Judging by a short visit to the station, Fields’ read on things seem sound. The woman with the stinky husband, for example, was left to ponder the possibility that her partner’s infrequent get-to-gethers with Mr. Soap might be an indirect method of communicating his dissatisfaction with the marriage and an incredibly effective way of telling his wife to literally keep her distance.

“People call in because they’re stuck, they’re helpless, they’re crying and they think they’ve lost Prince Charming,” she recalls. “And by the end of the show Wes (Hendrix, her engineer) is playing ‘Sisters Are Doing It for Themselves’ and the caller is saying, ‘Yes! I’m so glad he’s out of my life.’ “It feeds me and I can’t deny that some of this is entertainment. When I was auditioning for this job, I decided that I had to acomplish three things. I had to help people. I knew I had to be entertaining or it wasn’t going to work. And I had to have fun doing it.”

Through the conversation, Fields repeatedly brings up the topic of ratings and what she won’t do to get them – belittle callers who are already suffering from poor self-esteem, tell women to get or not to get abortions, take advantage of extremely vulnerable people. If someone is struggling with something as extreme as suicide, they won’t get on the air.
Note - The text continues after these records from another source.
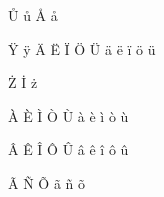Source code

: \documentclass{article}
\begin{document}

\r{U} \r{u} {\AA} {\aa}


\"{Y} \"{y} \"{A} \"{E} \"{I} \"{O} \"{U} \"{a} \"{e} \"{i} \"{o} \"{u}


\.{Z} \.{I} \.{z} 


\`{A} \`{E} \`{I} \`{O} \`{U} \`{a} \`{e} \`{i} \`{o} \`{u}


\^{A} \^{E} \^{I} \^{O} \^{U} \^{a} \^{e} \^{i} \^{o} \^{u}


\~{A} \~{N} \~{O} \~{a} \~{n} \~{o}
\end{document}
Instead, Fields’ producer and phone attendant Allyson Geller will refer the troubled soul to the appropriate agency. Fields – also a resident therapist for KRON-TV’s “Saturday Daybreak” – strives to keep her ethics sound and her ego in check.
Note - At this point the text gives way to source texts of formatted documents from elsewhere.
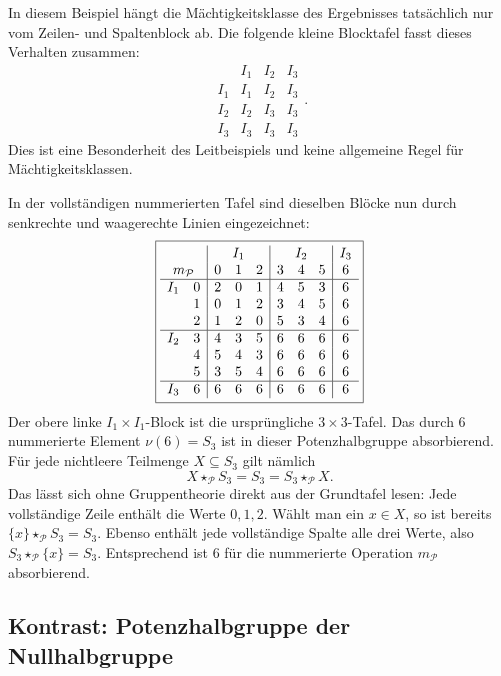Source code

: \documentclass[main.tex]{subfiles}
\begin{document}
In diesem Beispiel hängt die Mächtigkeitsklasse des Ergebnisses tatsächlich
nur vom Zeilen- und Spaltenblock ab.  Die folgende kleine Blocktafel fasst
dieses Verhalten zusammen:
\[
\begin{array}{c|ccc}
&I_1&I_2&I_3\\\hline
I_1&I_1&I_2&I_3\\
I_2&I_2&I_3&I_3\\
I_3&I_3&I_3&I_3
\end{array}.
\]
Dies ist eine Besonderheit des Leitbeispiels und keine allgemeine Regel für
Mächtigkeitsklassen.

In der vollständigen nummerierten Tafel sind dieselben Blöcke nun durch
senkrechte und waagerechte Linien eingezeichnet:
\[
\boxed{
\begin{array}{cc|ccc|ccc|c}
\multicolumn{2}{c|}{}
  &\multicolumn{3}{c|}{I_1}
  &\multicolumn{3}{c|}{I_2}
  &\multicolumn{1}{c}{I_3}\\
\multicolumn{2}{c|}{m_{\mathcal P}}
  &0&1&2&3&4&5&6\\\hline
I_1&0&2&0&1&4&5&3&6\\
   &1&0&1&2&3&4&5&6\\
   &2&1&2&0&5&3&4&6\\\hline
I_2&3&4&3&5&6&6&6&6\\
   &4&5&4&3&6&6&6&6\\
   &5&3&5&4&6&6&6&6\\\hline
I_3&6&6&6&6&6&6&6&6
\end{array}}
\]
Der obere linke \(I_1\times I_1\)-Block ist die ursprüngliche
\(3\times3\)-Tafel.  Das durch \(6\) nummerierte Element
\(\nu(6)=S_3\) ist in dieser Potenzhalbgruppe absorbierend.  Für jede
nichtleere Teilmenge \(X\subseteq S_3\) gilt nämlich
\[
  X\star_{\mathcal P}S_3
  =
  S_3
  =
  S_3\star_{\mathcal P}X.
\]
Das lässt sich ohne Gruppentheorie direkt aus der Grundtafel lesen: Jede
vollständige Zeile enthält die Werte \(0,1,2\).  Wählt man ein
\(x\in X\), so ist bereits
\(\{x\}\star_{\mathcal P}S_3=S_3\).  Ebenso enthält jede vollständige
Spalte alle drei Werte, also
\(S_3\star_{\mathcal P}\{x\}=S_3\).
Entsprechend ist \(6\) für die nummerierte Operation \(m_{\mathcal P}\)
absorbierend.


\subsection{Kontrast: Potenzhalbgruppe der Nullhalbgruppe}
\end{document}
She puts it this way several times throughout the interview: “If I wanted to be cult leader of the world, I’d want them to depend on me.”

But the frequency with which Fields alludes to ratings suggests that regardless of her status as a mental health care professional do-gooder, there is a bottom line: Fields must bring in loyal listeners. Her advertisers wouldn’t have it any other way.

Ordinary therapists see clients for 50 minutes at a time, often weekly, over months or even years. Most psychologists are keen to let their patients do most of the talking. Although both parties must watch the clock, neither must pause for commercials. If Fields behaved over the air in the time-tested prescribed fashion, the result would be radio-shrink C-Span. You can imagine how many fans that would attract.

Instead Fields is more like a real-life equivalent of “Frasier” – a personality to help the psychologically needy and chase big ratings.

“Frasier’s also not afraid to be human,” she says of the sit-com sensation. “You see behind the scenes that he cares and has a good heart. But let’s acknowledge that I have more hair and a better relationship with my dog.”

Before studying psychology, she pursued a life in the theater and even studied with the famous Method acting guru Lee Strasberg. Her current day career skills were honed in Los-Angeles, where she established a thriving therapy practice and facilitated women’s groups.

Her theatrical experience shows. Fields looks and speaks more like a movie star then you average Berkely-based touchy-feely type. And one gets the sense that Fields might just be a better talker than she is a listener.

“What people hear on this air is me,” says Fields. “But they may be surprised to know that there are moments in my life when I’m not talking.”